WHAT IS NEEDED
Please repeat only the lines below starting at the line that holds "- Progress bar" and ending at the line that holds "- **seldon-mesh routing**: Single", exactly, with both of those lines included and every picture omitted.

Saved data entries:
-- Opening Marker --

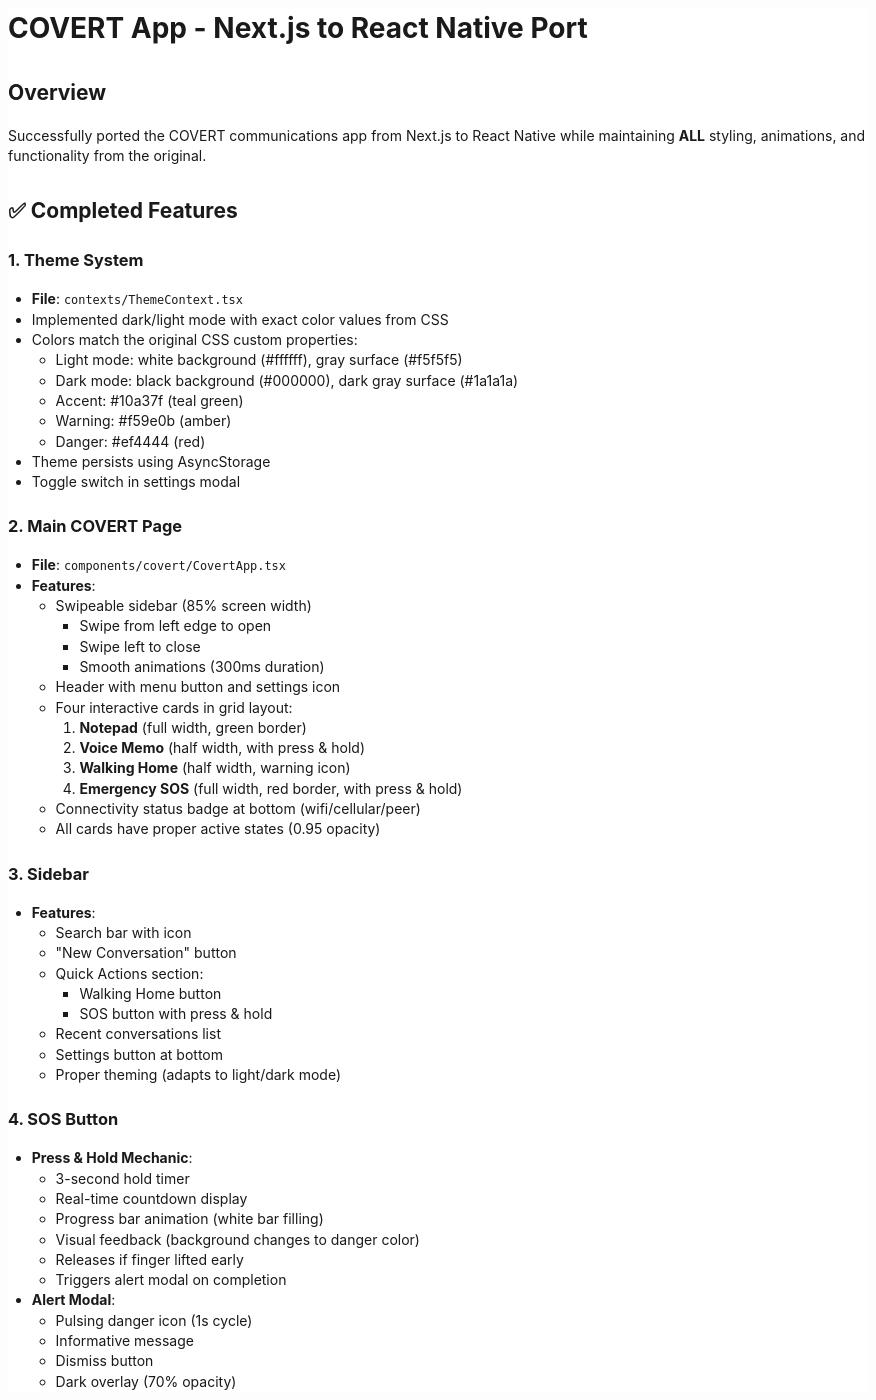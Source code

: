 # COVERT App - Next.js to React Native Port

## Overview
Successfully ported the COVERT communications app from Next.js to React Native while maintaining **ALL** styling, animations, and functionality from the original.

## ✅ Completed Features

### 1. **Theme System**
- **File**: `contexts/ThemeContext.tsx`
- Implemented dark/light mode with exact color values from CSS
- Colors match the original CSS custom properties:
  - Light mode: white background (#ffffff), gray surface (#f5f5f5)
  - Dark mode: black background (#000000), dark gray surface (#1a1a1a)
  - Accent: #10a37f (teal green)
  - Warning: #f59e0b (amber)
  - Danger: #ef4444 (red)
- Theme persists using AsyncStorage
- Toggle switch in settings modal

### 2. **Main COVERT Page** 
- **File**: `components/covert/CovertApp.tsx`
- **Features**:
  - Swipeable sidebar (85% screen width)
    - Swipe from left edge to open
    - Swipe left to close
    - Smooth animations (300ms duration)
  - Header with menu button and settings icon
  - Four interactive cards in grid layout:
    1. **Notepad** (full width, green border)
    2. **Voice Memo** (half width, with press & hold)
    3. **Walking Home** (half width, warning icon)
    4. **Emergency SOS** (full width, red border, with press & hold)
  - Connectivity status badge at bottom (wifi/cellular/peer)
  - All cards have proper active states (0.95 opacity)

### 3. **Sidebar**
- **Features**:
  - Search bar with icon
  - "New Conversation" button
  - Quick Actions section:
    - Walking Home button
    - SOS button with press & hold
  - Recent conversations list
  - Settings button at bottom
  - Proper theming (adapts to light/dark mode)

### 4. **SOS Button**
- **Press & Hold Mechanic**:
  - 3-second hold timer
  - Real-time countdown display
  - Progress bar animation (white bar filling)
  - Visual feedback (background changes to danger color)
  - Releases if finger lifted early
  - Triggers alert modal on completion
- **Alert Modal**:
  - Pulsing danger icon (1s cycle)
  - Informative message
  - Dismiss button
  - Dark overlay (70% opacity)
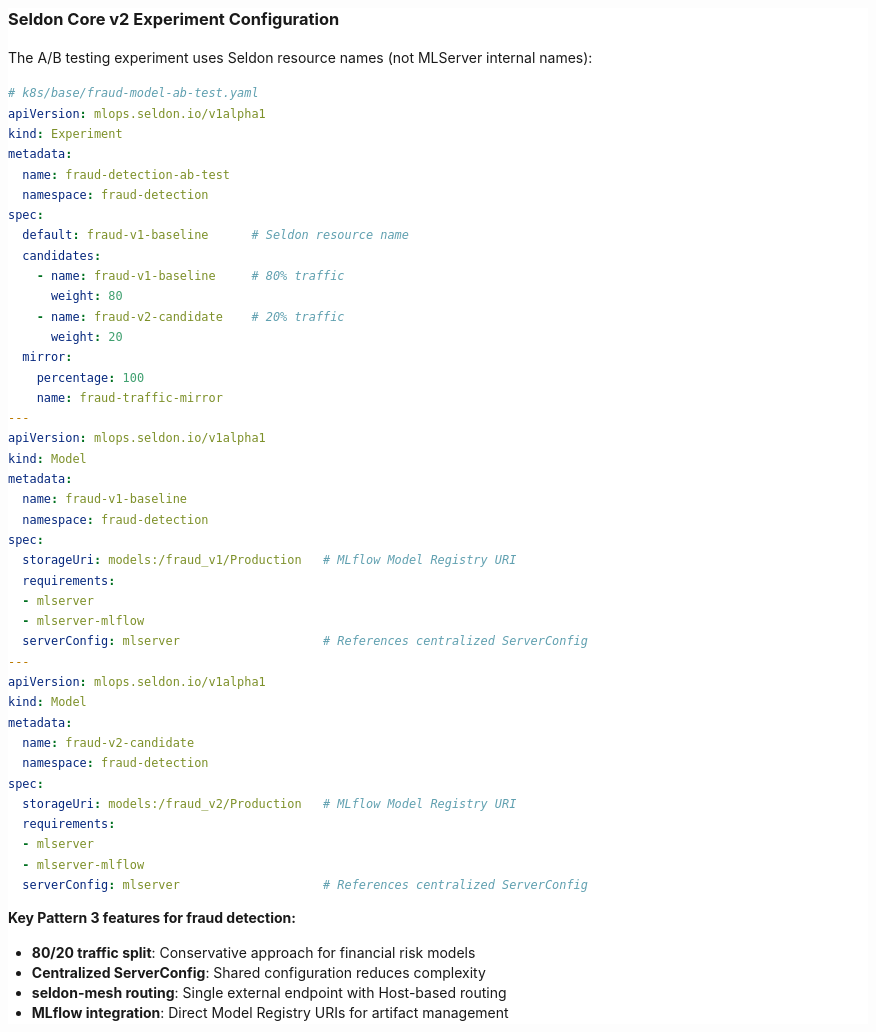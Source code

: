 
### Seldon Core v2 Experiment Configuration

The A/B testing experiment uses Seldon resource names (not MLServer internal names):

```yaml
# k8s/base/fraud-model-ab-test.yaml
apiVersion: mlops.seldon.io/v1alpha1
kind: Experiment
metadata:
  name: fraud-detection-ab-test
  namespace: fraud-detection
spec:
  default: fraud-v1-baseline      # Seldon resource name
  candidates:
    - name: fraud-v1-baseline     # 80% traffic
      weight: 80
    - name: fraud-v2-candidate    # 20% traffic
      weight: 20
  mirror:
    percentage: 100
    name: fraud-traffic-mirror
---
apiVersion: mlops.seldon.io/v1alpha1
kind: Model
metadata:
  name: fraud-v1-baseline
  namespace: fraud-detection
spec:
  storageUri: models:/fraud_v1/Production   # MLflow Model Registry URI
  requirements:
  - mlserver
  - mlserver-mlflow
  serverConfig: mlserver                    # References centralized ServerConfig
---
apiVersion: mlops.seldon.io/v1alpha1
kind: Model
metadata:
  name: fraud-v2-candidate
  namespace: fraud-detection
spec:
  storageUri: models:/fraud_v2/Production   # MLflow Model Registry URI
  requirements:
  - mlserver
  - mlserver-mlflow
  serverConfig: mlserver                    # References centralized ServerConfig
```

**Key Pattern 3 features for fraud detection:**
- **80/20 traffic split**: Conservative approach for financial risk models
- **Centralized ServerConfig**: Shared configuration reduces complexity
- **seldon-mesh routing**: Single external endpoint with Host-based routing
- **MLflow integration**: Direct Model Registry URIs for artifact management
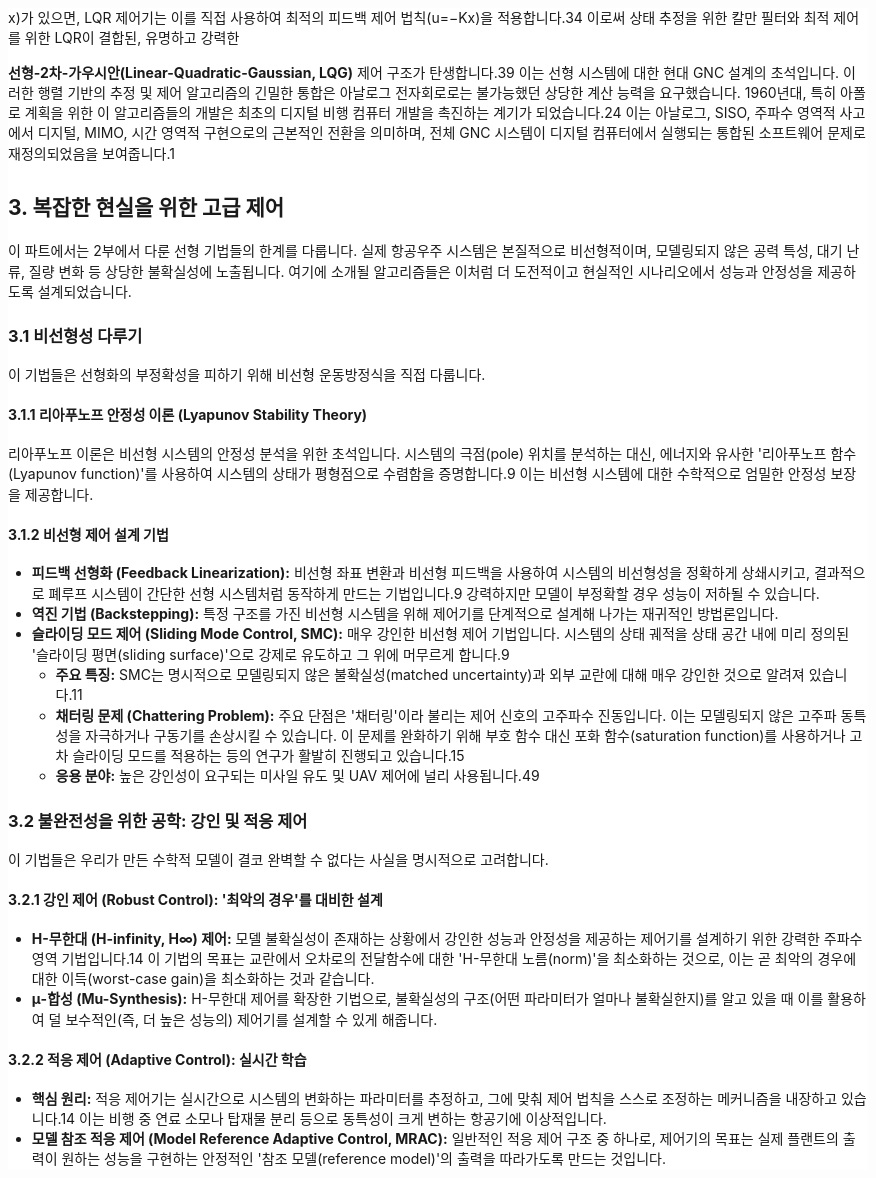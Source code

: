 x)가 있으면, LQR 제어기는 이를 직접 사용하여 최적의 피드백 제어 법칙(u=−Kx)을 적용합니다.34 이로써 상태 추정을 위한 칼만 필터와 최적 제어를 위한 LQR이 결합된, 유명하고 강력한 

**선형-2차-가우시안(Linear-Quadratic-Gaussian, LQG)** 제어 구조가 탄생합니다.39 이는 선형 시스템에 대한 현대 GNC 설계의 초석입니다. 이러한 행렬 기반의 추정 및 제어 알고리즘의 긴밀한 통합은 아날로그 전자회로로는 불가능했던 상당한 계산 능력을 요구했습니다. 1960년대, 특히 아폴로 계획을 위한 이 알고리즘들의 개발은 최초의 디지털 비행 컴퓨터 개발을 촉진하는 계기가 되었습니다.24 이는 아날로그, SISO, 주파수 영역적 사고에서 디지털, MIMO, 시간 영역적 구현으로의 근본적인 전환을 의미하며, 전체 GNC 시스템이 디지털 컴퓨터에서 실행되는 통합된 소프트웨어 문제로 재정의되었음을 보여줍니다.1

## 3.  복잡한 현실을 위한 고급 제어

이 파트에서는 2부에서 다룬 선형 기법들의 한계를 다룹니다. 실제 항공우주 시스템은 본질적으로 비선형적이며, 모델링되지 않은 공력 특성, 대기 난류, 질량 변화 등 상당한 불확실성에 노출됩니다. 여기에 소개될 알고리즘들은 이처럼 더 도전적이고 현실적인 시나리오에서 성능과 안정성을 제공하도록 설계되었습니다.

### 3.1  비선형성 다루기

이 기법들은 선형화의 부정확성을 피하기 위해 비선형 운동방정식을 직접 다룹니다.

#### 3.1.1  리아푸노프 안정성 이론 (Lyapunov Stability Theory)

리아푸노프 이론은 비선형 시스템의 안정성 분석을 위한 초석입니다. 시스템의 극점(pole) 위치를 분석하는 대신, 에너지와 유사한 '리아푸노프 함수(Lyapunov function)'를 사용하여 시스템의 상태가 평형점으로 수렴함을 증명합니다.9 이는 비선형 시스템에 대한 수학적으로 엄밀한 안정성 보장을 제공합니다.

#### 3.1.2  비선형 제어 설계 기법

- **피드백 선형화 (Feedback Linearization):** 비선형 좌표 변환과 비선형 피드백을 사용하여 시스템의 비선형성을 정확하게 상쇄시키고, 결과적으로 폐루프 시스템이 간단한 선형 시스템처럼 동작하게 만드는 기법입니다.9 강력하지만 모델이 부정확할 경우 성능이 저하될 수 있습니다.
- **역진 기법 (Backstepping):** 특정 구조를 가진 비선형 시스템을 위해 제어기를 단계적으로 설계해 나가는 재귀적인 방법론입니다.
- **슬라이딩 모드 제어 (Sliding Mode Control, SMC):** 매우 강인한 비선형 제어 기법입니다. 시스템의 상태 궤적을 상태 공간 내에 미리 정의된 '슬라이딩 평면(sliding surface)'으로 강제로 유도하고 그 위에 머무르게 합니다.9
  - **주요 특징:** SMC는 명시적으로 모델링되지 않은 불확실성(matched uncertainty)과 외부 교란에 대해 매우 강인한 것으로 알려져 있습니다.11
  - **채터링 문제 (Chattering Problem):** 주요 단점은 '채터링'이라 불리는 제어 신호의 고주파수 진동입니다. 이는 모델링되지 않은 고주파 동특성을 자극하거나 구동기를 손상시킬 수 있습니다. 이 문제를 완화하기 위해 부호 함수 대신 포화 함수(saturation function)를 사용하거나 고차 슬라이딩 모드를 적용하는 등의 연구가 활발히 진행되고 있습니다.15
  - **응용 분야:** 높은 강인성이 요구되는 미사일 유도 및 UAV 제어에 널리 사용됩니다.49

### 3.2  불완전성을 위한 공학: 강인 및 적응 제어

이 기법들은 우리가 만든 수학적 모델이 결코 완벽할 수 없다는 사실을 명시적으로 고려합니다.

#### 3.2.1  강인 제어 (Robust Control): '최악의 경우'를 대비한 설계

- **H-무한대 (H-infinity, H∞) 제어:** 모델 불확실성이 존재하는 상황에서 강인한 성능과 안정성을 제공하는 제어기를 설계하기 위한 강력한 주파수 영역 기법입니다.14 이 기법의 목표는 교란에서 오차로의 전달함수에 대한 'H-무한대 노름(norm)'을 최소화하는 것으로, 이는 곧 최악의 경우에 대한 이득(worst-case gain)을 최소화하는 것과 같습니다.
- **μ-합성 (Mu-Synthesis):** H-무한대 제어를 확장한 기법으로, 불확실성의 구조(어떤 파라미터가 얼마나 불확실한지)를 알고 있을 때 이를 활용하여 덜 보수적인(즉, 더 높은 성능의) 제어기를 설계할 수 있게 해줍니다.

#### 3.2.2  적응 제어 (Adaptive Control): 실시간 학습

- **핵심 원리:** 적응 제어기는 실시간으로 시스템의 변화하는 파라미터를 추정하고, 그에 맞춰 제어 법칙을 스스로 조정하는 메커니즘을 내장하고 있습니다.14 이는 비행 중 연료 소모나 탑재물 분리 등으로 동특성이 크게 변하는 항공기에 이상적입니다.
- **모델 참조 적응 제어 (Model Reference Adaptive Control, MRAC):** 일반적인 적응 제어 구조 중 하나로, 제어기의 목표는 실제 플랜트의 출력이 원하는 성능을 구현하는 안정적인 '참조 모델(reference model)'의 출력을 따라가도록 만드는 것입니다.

-- Closing Marker --

OUTPUT FOR THIS TASK
  - Progress bar animation (white bar filling)
  - Visual feedback (background changes to danger color)
  - Releases if finger lifted early
  - Triggers alert modal on completion
- **Alert Modal**:
  - Pulsing danger icon (1s cycle)
  - Informative message
  - Dismiss button
  - Dark overlay (70% opacity)
Source code

: 
### Seldon Core v2 Experiment Configuration

The A/B testing experiment uses Seldon resource names (not MLServer internal names):

```yaml
# k8s/base/fraud-model-ab-test.yaml
apiVersion: mlops.seldon.io/v1alpha1
kind: Experiment
metadata:
  name: fraud-detection-ab-test
  namespace: fraud-detection
spec:
  default: fraud-v1-baseline      # Seldon resource name
  candidates:
    - name: fraud-v1-baseline     # 80% traffic
      weight: 80
    - name: fraud-v2-candidate    # 20% traffic
      weight: 20
  mirror:
    percentage: 100
    name: fraud-traffic-mirror
---
apiVersion: mlops.seldon.io/v1alpha1
kind: Model
metadata:
  name: fraud-v1-baseline
  namespace: fraud-detection
spec:
  storageUri: models:/fraud_v1/Production   # MLflow Model Registry URI
  requirements:
  - mlserver
  - mlserver-mlflow
  serverConfig: mlserver                    # References centralized ServerConfig
---
apiVersion: mlops.seldon.io/v1alpha1
kind: Model
metadata:
  name: fraud-v2-candidate
  namespace: fraud-detection
spec:
  storageUri: models:/fraud_v2/Production   # MLflow Model Registry URI
  requirements:
  - mlserver
  - mlserver-mlflow
  serverConfig: mlserver                    # References centralized ServerConfig
```

**Key Pattern 3 features for fraud detection:**
- **80/20 traffic split**: Conservative approach for financial risk models
- **Centralized ServerConfig**: Shared configuration reduces complexity
- **seldon-mesh routing**: Single external endpoint with Host-based routing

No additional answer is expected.